Makkunrai dan 10 Kisah Perempuan Lainnya karya Lily Yulianti Farid

Oleh Muhammad Nur Abdurrahman


makkunrai-sampulJudul: Makkunrai dan 10 Kisah Perempuan Lainnya
Pengarang: Lily Yulianti Farid
Penerbit: Nala Cipta Litera, 2008
Halaman: 152, 13 X 19 Cm

Perempuan di Indonesia selalu ditindas dalam segala hal. Dan, semakin terasa jika kita memandang di luar kepangkatan-kepangkatan adat-istiadat atau jenis kelamin selain dirinya. Seringkali terjadi pelabelan terhadap dirinya bukan kualitas nomor satu. Tidak hanya di alam nyata. Di alam cerita pun demikian adanya. Seringkali perempuan hanya dikenai pekerjaan tertentu semisal pemuas nafsu kaum pria dalam novel Kembang Jepun, karya Remy Silado. Atau, kisah penistaan dirinya yang sering dianggap erotis oleh kaum yang lain.

Bahkan dalam penamaan pun tokohnya, perempuan seringkali masih belum terbebas dominasi kaum pria. Contoh yang paling dekat ada pada nama pengarang kumpulan cerpen ini, Lily Yulianti Farid. Farid adalah nama suami si pengarang. Di negara yang sedemokratis Amerika Serikat pun masih tetap begitu, Laura Lane Welch lebih sering namanya ditulis Laura Bush. Pernahkah di Amerika, media massa menulis nama George Walker Bush dilekati nama Laura, misalnya Bush Laura. Tapi, hal itu tak penting dibahas, mari kita menelisik buku Lily ini.

Perampasan hak ini tak boleh terus-menerus berlaku.
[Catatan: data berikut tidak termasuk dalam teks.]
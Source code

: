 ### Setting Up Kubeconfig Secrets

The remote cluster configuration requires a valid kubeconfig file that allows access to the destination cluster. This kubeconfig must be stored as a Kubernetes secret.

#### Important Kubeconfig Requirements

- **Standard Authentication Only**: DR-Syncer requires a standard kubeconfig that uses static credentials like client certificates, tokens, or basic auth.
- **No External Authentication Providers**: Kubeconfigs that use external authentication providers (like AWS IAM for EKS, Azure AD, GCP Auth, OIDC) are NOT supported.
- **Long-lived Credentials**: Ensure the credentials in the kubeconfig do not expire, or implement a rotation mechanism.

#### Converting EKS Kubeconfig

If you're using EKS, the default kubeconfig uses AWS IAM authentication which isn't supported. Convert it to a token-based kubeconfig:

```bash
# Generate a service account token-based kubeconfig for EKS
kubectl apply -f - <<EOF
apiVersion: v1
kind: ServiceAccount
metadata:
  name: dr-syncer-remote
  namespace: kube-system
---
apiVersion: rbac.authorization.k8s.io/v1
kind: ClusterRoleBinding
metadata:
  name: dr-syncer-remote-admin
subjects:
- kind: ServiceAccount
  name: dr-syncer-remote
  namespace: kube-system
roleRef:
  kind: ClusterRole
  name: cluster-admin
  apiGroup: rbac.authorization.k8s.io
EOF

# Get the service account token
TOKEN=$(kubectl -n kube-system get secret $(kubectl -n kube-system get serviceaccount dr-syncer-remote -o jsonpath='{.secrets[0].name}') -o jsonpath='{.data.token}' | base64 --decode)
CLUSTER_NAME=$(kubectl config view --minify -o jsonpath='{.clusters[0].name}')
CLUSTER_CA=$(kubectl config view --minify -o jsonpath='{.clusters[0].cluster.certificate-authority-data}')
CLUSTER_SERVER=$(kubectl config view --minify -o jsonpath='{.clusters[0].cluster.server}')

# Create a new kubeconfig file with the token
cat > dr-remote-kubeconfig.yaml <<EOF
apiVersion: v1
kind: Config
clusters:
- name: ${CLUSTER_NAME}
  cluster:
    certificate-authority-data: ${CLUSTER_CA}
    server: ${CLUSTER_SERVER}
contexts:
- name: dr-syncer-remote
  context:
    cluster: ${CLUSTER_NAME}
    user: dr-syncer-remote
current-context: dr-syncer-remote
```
Harus ada yang melawannya. Siapa lagi yang paling pantas selain dari perempuan sendiri. Tentu ada banyak cara untuk menghancurkan tiran patriarki ini. Misalnya perempuan menuliskan kisahnya sendiri. Seperti yang dilakukan Lily Yulianti Farid, menulis 11 kisah perempuan dengan gagasan: perempuan sama saja dengan lelaki. Kalau lelaki bisa menjadi si hebat atau jadi jagoan, pun demikian pada perempuan-perempuan dalam kumpulan cerita pendek Makkunrai. Perempuan tak boleh lagi dipandang sebelah-mata.
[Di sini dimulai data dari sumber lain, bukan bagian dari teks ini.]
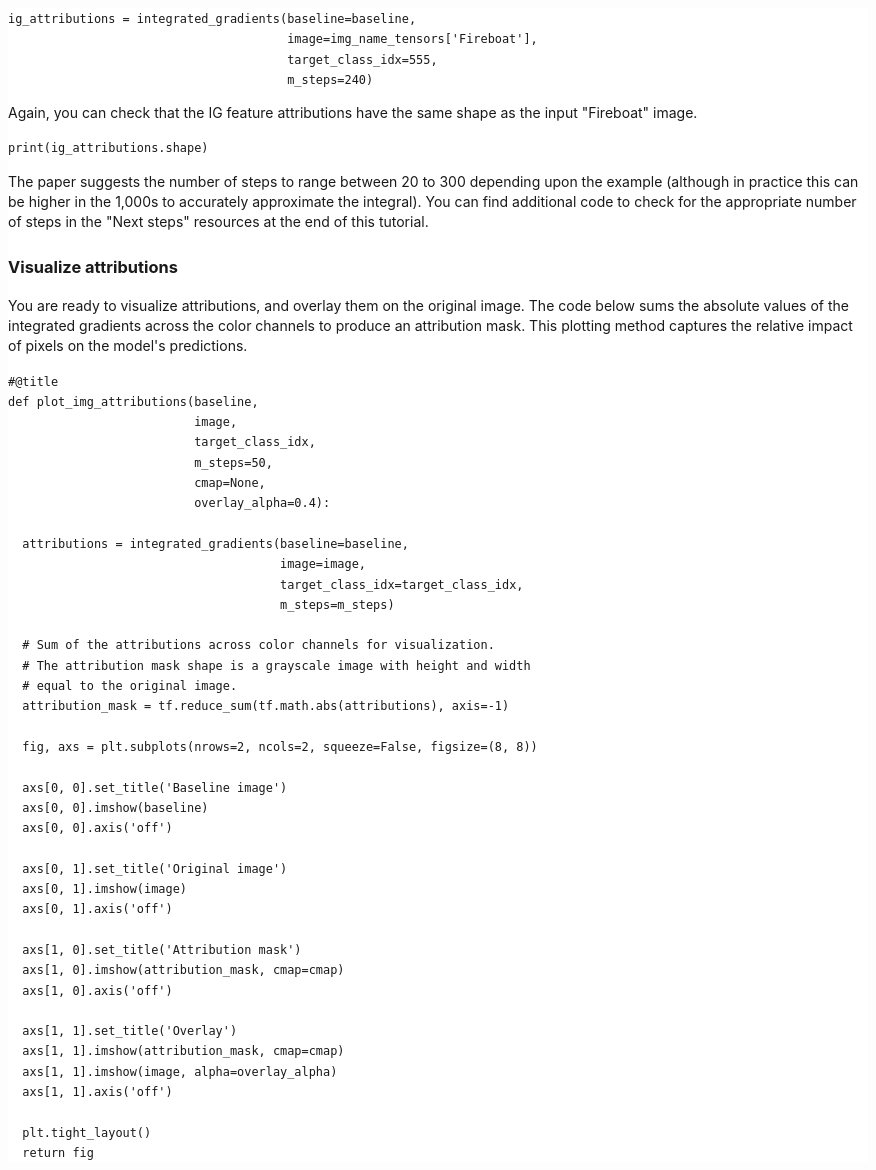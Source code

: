 
```
ig_attributions = integrated_gradients(baseline=baseline,
                                       image=img_name_tensors['Fireboat'],
                                       target_class_idx=555,
                                       m_steps=240)
```

Again, you can check that the IG feature attributions have the same shape as the input "Fireboat" image.


```
print(ig_attributions.shape)
```

The paper suggests the number of steps to range between 20 to 300 depending upon the example (although in practice this can be higher in the 1,000s to accurately approximate the integral). You can find additional code to check for the appropriate number of steps in the "Next steps" resources at the end of this tutorial.

### Visualize attributions

You are ready to visualize attributions, and overlay them on the original image. The code below sums the absolute values of the integrated gradients across the color channels to produce an attribution mask. This plotting method captures the relative impact of pixels on the model's predictions. 


```
#@title
def plot_img_attributions(baseline,
                          image,
                          target_class_idx,
                          m_steps=50,
                          cmap=None,
                          overlay_alpha=0.4):

  attributions = integrated_gradients(baseline=baseline,
                                      image=image,
                                      target_class_idx=target_class_idx,
                                      m_steps=m_steps)

  # Sum of the attributions across color channels for visualization.
  # The attribution mask shape is a grayscale image with height and width
  # equal to the original image.
  attribution_mask = tf.reduce_sum(tf.math.abs(attributions), axis=-1)

  fig, axs = plt.subplots(nrows=2, ncols=2, squeeze=False, figsize=(8, 8))

  axs[0, 0].set_title('Baseline image')
  axs[0, 0].imshow(baseline)
  axs[0, 0].axis('off')

  axs[0, 1].set_title('Original image')
  axs[0, 1].imshow(image)
  axs[0, 1].axis('off')

  axs[1, 0].set_title('Attribution mask')
  axs[1, 0].imshow(attribution_mask, cmap=cmap)
  axs[1, 0].axis('off')

  axs[1, 1].set_title('Overlay')
  axs[1, 1].imshow(attribution_mask, cmap=cmap)
  axs[1, 1].imshow(image, alpha=overlay_alpha)
  axs[1, 1].axis('off')

  plt.tight_layout()
  return fig
```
Meskipun bukan yang pertama dalam jagad sastra perempuan Nusantara, Lily berhasil mendobrak atau melompati pagar-pagar yang dipasang untuk kaumnya, mungkin seperti maksud ilustrasi siluet di sampul bukunya. Paling-tidak dalam ranah Bugis-Makassar yang memiliki sejarah patriarki yang panjang. Sebelum Lily muncul, telah lebih dulu tercatat Soewarsih Djojopoespita dari Pasundan menulis Buiten Het Gareel atau Manusia Bebas, pada tahun 1930-an. Karya Soewarsih bukannya berjalan mulus tanpa hambatan. Pernah karyanya ditolak oleh Balai Pustaka dengan alasan terlalu maju dan susah dicerna pembaca Hindia Belanda. A Teeuw, ahli sastra Indonesia menyebut Buiten Het Gareel sebagai karya sastra teragung yang pernah hadir pada periode Balai Pustaka. Selain Soewarsih, ada juga Selasih dan Fatimah Hasan Delais yang telah melahirkan karya di tahun 1930-an. Bagi saya, Lily sangat wajar jika disepadankan dengan sastrawan perempuan semacam Abidah el-Khaliqi, Geni Jora atau Fira Basuki.
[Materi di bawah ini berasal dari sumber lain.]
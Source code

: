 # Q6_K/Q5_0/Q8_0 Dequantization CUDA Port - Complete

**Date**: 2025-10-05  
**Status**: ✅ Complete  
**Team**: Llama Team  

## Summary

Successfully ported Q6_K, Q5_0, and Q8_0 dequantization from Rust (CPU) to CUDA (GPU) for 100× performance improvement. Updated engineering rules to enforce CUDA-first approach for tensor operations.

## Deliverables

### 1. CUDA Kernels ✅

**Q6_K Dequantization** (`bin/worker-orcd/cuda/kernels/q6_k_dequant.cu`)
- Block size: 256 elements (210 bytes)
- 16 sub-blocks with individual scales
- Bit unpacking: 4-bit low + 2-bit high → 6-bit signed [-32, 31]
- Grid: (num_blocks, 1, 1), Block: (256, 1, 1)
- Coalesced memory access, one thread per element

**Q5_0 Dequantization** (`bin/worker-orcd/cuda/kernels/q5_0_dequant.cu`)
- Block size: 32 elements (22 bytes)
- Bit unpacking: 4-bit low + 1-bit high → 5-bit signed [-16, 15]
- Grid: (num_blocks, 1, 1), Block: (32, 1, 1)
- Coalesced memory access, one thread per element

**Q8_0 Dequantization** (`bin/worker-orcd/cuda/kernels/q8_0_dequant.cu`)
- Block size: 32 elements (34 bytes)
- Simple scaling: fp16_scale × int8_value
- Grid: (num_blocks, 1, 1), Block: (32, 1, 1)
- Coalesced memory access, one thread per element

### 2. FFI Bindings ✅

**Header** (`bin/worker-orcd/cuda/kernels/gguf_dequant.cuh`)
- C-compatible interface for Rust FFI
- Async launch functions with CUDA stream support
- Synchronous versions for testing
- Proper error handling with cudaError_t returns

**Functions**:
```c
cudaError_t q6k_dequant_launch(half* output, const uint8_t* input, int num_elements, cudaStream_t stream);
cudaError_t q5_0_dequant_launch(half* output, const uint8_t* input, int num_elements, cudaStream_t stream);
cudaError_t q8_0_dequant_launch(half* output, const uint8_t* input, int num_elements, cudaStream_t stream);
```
Lily Yulianti Farid - foto > tokohkita.com
Lily Yulianti Farid – foto > tokohkita.com

Cerpen Makkunrai mungkin bisa mewakili kasus demi kasus yang sering terjadi dalam konteks masa kini. Sekaligus paling kuat menjadi judul kumpulan cerpen ini. Kronik politik era desentralisasi yang lagi tren merambah dari pusat ke daerah bawah sekelas kabupaten pun ikut dibahas. Pesta pernikahan adalah perihal yang sakral namun bukan kekal. Seringpula dijadikan usaha pelanggengan kekuasaan oleh pihak-pihak yang berkepentingan. Dalam cerpen Makkunrai, tokohnya adalah perempuan yang dikutuk oleh mitos yang dipercaya oleh kakeknya yang tukang kawin. Hanya karena dirinya adalah perempuan ke-enam yang lahir dari rahim-kandung ibunya pada saat azan Jumat berkumandang. Ada hubungan apa suara azan Jumat dan kelahiran bayi perempuan? Mungkin pernah terjadi satu bencana maha-dahsyat yang menimpa nenek moyang si kakek pemercaya mitos itu, di hari jumat kelahiran bayi perempuannya, sementara azan persis dikumandangkan. Hanya orang bodoh yang memercayai mitos demikian. Dikisahkan, perempuan itu tak mau tunduk oleh tindak-tanduk kakeknya yang sering bertingkah seenaknya saja. Cerpen ini mungkin tidak akan kadaluwarsa hingga beberapa dasawarsa. Sebab, problem sosiokultural, apalagi menyangkut perempuan, menurut ramalan pengamat masih akan tetap berlangsung lama di Indonesia.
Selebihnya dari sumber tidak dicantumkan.